***** Extracted records
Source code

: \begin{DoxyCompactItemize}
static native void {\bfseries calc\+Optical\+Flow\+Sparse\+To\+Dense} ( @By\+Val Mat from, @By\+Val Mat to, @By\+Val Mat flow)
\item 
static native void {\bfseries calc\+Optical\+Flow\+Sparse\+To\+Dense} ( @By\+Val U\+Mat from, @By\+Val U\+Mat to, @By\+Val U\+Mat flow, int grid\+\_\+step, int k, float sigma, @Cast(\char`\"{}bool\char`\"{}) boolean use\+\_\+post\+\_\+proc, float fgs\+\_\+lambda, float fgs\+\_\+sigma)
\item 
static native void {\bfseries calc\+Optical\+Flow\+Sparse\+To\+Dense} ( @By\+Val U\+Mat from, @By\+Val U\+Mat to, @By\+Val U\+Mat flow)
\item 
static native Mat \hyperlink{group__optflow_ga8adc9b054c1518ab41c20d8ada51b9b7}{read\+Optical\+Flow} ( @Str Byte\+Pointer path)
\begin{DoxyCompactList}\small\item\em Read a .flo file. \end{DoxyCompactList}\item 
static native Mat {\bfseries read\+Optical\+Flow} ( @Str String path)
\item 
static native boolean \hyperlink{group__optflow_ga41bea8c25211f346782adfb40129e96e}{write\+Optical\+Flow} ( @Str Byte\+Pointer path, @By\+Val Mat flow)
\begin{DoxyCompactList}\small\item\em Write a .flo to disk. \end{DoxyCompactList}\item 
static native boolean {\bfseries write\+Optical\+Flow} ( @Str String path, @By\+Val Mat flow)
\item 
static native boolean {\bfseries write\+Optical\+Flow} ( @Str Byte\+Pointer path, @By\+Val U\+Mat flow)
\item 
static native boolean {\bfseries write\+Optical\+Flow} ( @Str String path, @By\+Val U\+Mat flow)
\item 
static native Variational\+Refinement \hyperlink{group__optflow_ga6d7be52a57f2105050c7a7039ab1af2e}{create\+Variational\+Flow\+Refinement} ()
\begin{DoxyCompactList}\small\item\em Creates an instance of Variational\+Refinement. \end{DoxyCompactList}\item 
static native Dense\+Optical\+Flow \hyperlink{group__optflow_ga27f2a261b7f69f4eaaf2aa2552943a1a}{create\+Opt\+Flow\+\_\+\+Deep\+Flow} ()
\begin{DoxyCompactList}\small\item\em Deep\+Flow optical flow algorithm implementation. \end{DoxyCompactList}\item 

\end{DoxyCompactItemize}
**********
### Exercise objective
Print out an identical copy of the whole listing.

### Expected output
Source code

: \begin{DoxyCompactItemize}
static native void {\bfseries calc\+Optical\+Flow\+Sparse\+To\+Dense} ( @By\+Val Mat from, @By\+Val Mat to, @By\+Val Mat flow)
\item 
static native void {\bfseries calc\+Optical\+Flow\+Sparse\+To\+Dense} ( @By\+Val U\+Mat from, @By\+Val U\+Mat to, @By\+Val U\+Mat flow, int grid\+\_\+step, int k, float sigma, @Cast(\char`\"{}bool\char`\"{}) boolean use\+\_\+post\+\_\+proc, float fgs\+\_\+lambda, float fgs\+\_\+sigma)
\item 
static native void {\bfseries calc\+Optical\+Flow\+Sparse\+To\+Dense} ( @By\+Val U\+Mat from, @By\+Val U\+Mat to, @By\+Val U\+Mat flow)
\item 
static native Mat \hyperlink{group__optflow_ga8adc9b054c1518ab41c20d8ada51b9b7}{read\+Optical\+Flow} ( @Str Byte\+Pointer path)
\begin{DoxyCompactList}\small\item\em Read a .flo file. \end{DoxyCompactList}\item 
static native Mat {\bfseries read\+Optical\+Flow} ( @Str String path)
\item 
static native boolean \hyperlink{group__optflow_ga41bea8c25211f346782adfb40129e96e}{write\+Optical\+Flow} ( @Str Byte\+Pointer path, @By\+Val Mat flow)
\begin{DoxyCompactList}\small\item\em Write a .flo to disk. \end{DoxyCompactList}\item 
static native boolean {\bfseries write\+Optical\+Flow} ( @Str String path, @By\+Val Mat flow)
\item 
static native boolean {\bfseries write\+Optical\+Flow} ( @Str Byte\+Pointer path, @By\+Val U\+Mat flow)
\item 
static native boolean {\bfseries write\+Optical\+Flow} ( @Str String path, @By\+Val U\+Mat flow)
\item 
static native Variational\+Refinement \hyperlink{group__optflow_ga6d7be52a57f2105050c7a7039ab1af2e}{create\+Variational\+Flow\+Refinement} ()
\begin{DoxyCompactList}\small\item\em Creates an instance of Variational\+Refinement. \end{DoxyCompactList}\item 
static native Dense\+Optical\+Flow \hyperlink{group__optflow_ga27f2a261b7f69f4eaaf2aa2552943a1a}{create\+Opt\+Flow\+\_\+\+Deep\+Flow} ()
\begin{DoxyCompactList}\small\item\em Deep\+Flow optical flow algorithm implementation. \end{DoxyCompactList}\item 

\end{DoxyCompactItemize}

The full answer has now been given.